Listed records below:

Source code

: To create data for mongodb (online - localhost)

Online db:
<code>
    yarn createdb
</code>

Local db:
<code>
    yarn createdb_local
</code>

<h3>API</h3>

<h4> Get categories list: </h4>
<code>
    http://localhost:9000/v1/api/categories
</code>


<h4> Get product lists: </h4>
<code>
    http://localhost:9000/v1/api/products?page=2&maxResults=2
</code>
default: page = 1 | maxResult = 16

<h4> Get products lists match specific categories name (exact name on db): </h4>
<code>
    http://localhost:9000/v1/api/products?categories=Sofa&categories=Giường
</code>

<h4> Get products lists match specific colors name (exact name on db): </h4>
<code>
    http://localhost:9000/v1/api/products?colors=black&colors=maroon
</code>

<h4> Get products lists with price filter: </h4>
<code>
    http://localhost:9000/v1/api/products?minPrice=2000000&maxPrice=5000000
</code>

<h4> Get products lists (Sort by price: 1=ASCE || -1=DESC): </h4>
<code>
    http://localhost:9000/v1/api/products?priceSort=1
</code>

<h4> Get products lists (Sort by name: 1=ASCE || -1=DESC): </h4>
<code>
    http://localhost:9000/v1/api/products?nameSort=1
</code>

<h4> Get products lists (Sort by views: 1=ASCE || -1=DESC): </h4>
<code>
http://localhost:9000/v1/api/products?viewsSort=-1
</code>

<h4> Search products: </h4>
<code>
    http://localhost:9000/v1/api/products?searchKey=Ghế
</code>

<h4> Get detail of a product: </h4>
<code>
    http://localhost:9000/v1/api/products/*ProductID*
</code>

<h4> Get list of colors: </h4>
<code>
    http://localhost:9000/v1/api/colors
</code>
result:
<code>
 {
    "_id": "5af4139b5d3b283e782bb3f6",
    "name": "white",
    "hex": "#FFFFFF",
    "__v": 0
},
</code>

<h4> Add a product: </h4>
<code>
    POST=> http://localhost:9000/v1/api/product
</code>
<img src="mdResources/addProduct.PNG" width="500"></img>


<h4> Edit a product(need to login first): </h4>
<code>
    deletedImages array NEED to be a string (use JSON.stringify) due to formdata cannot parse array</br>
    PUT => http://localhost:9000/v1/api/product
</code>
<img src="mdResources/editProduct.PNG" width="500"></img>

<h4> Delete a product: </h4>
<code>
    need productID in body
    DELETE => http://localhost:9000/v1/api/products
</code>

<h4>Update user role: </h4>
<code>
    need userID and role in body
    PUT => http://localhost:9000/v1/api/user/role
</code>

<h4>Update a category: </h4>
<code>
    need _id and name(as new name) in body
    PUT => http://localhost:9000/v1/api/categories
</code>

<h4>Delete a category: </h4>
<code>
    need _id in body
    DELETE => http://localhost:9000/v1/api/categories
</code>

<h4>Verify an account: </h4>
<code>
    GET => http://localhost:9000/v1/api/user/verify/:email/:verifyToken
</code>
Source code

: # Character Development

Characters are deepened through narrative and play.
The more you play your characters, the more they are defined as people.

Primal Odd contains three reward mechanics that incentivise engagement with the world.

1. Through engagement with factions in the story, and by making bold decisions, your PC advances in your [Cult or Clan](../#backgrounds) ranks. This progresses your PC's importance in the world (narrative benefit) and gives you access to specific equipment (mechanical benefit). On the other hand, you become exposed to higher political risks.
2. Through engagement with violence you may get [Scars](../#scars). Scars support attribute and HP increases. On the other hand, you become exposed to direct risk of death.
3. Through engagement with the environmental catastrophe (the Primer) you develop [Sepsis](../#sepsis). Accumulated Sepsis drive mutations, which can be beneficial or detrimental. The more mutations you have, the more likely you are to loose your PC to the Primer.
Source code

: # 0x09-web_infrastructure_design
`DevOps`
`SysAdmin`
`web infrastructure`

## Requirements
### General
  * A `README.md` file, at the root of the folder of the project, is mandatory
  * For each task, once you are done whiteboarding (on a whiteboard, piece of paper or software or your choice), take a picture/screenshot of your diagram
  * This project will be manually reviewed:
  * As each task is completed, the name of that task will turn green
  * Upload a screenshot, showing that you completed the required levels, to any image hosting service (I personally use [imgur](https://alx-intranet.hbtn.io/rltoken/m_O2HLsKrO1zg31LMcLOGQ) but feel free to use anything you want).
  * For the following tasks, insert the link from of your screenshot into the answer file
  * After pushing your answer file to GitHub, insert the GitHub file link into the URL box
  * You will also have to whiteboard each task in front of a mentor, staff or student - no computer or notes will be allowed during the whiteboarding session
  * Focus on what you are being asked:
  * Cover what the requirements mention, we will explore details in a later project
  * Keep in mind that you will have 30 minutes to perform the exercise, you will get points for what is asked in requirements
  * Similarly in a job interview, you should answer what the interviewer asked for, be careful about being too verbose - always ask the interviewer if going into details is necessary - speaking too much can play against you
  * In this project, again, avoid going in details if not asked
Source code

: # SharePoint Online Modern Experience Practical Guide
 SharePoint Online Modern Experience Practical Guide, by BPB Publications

End of Listed records.

> _Activity_
Go through the records above and set each one down exactly, please.

> _Written answer_
Source code

: To create data for mongodb (online - localhost)

Online db:
<code>
    yarn createdb
</code>

Local db:
<code>
    yarn createdb_local
</code>

<h3>API</h3>

<h4> Get categories list: </h4>
<code>
    http://localhost:9000/v1/api/categories
</code>


<h4> Get product lists: </h4>
<code>
    http://localhost:9000/v1/api/products?page=2&maxResults=2
</code>
default: page = 1 | maxResult = 16

<h4> Get products lists match specific categories name (exact name on db): </h4>
<code>
    http://localhost:9000/v1/api/products?categories=Sofa&categories=Giường
</code>

<h4> Get products lists match specific colors name (exact name on db): </h4>
<code>
    http://localhost:9000/v1/api/products?colors=black&colors=maroon
</code>

<h4> Get products lists with price filter: </h4>
<code>
    http://localhost:9000/v1/api/products?minPrice=2000000&maxPrice=5000000
</code>

<h4> Get products lists (Sort by price: 1=ASCE || -1=DESC): </h4>
<code>
    http://localhost:9000/v1/api/products?priceSort=1
</code>

<h4> Get products lists (Sort by name: 1=ASCE || -1=DESC): </h4>
<code>
    http://localhost:9000/v1/api/products?nameSort=1
</code>

<h4> Get products lists (Sort by views: 1=ASCE || -1=DESC): </h4>
<code>
http://localhost:9000/v1/api/products?viewsSort=-1
</code>

<h4> Search products: </h4>
<code>
    http://localhost:9000/v1/api/products?searchKey=Ghế
</code>

<h4> Get detail of a product: </h4>
<code>
    http://localhost:9000/v1/api/products/*ProductID*
</code>

<h4> Get list of colors: </h4>
<code>
    http://localhost:9000/v1/api/colors
</code>
result:
<code>
 {
    "_id": "5af4139b5d3b283e782bb3f6",
    "name": "white",
    "hex": "#FFFFFF",
    "__v": 0
},
</code>

<h4> Add a product: </h4>
<code>
    POST=> http://localhost:9000/v1/api/product
</code>
<img src="mdResources/addProduct.PNG" width="500"></img>


<h4> Edit a product(need to login first): </h4>
<code>
    deletedImages array NEED to be a string (use JSON.stringify) due to formdata cannot parse array</br>
    PUT => http://localhost:9000/v1/api/product
</code>
<img src="mdResources/editProduct.PNG" width="500"></img>

<h4> Delete a product: </h4>
<code>
    need productID in body
    DELETE => http://localhost:9000/v1/api/products
</code>

<h4>Update user role: </h4>
<code>
    need userID and role in body
    PUT => http://localhost:9000/v1/api/user/role
</code>

<h4>Update a category: </h4>
<code>
    need _id and name(as new name) in body
    PUT => http://localhost:9000/v1/api/categories
</code>

<h4>Delete a category: </h4>
<code>
    need _id in body
    DELETE => http://localhost:9000/v1/api/categories
</code>

<h4>Verify an account: </h4>
<code>
    GET => http://localhost:9000/v1/api/user/verify/:email/:verifyToken
</code>
Source code

: # Character Development

Characters are deepened through narrative and play.
The more you play your characters, the more they are defined as people.

Primal Odd contains three reward mechanics that incentivise engagement with the world.

1. Through engagement with factions in the story, and by making bold decisions, your PC advances in your [Cult or Clan](../#backgrounds) ranks. This progresses your PC's importance in the world (narrative benefit) and gives you access to specific equipment (mechanical benefit). On the other hand, you become exposed to higher political risks.
2. Through engagement with violence you may get [Scars](../#scars). Scars support attribute and HP increases. On the other hand, you become exposed to direct risk of death.
3. Through engagement with the environmental catastrophe (the Primer) you develop [Sepsis](../#sepsis). Accumulated Sepsis drive mutations, which can be beneficial or detrimental. The more mutations you have, the more likely you are to loose your PC to the Primer.
Source code

: # 0x09-web_infrastructure_design
`DevOps`
`SysAdmin`
`web infrastructure`

## Requirements
### General
  * A `README.md` file, at the root of the folder of the project, is mandatory
  * For each task, once you are done whiteboarding (on a whiteboard, piece of paper or software or your choice), take a picture/screenshot of your diagram
  * This project will be manually reviewed:
  * As each task is completed, the name of that task will turn green
  * Upload a screenshot, showing that you completed the required levels, to any image hosting service (I personally use [imgur](https://alx-intranet.hbtn.io/rltoken/m_O2HLsKrO1zg31LMcLOGQ) but feel free to use anything you want).
  * For the following tasks, insert the link from of your screenshot into the answer file
  * After pushing your answer file to GitHub, insert the GitHub file link into the URL box
  * You will also have to whiteboard each task in front of a mentor, staff or student - no computer or notes will be allowed during the whiteboarding session
  * Focus on what you are being asked:
  * Cover what the requirements mention, we will explore details in a later project
  * Keep in mind that you will have 30 minutes to perform the exercise, you will get points for what is asked in requirements
  * Similarly in a job interview, you should answer what the interviewer asked for, be careful about being too verbose - always ask the interviewer if going into details is necessary - speaking too much can play against you
  * In this project, again, avoid going in details if not asked
Source code

: # SharePoint Online Modern Experience Practical Guide
 SharePoint Online Modern Experience Practical Guide, by BPB Publications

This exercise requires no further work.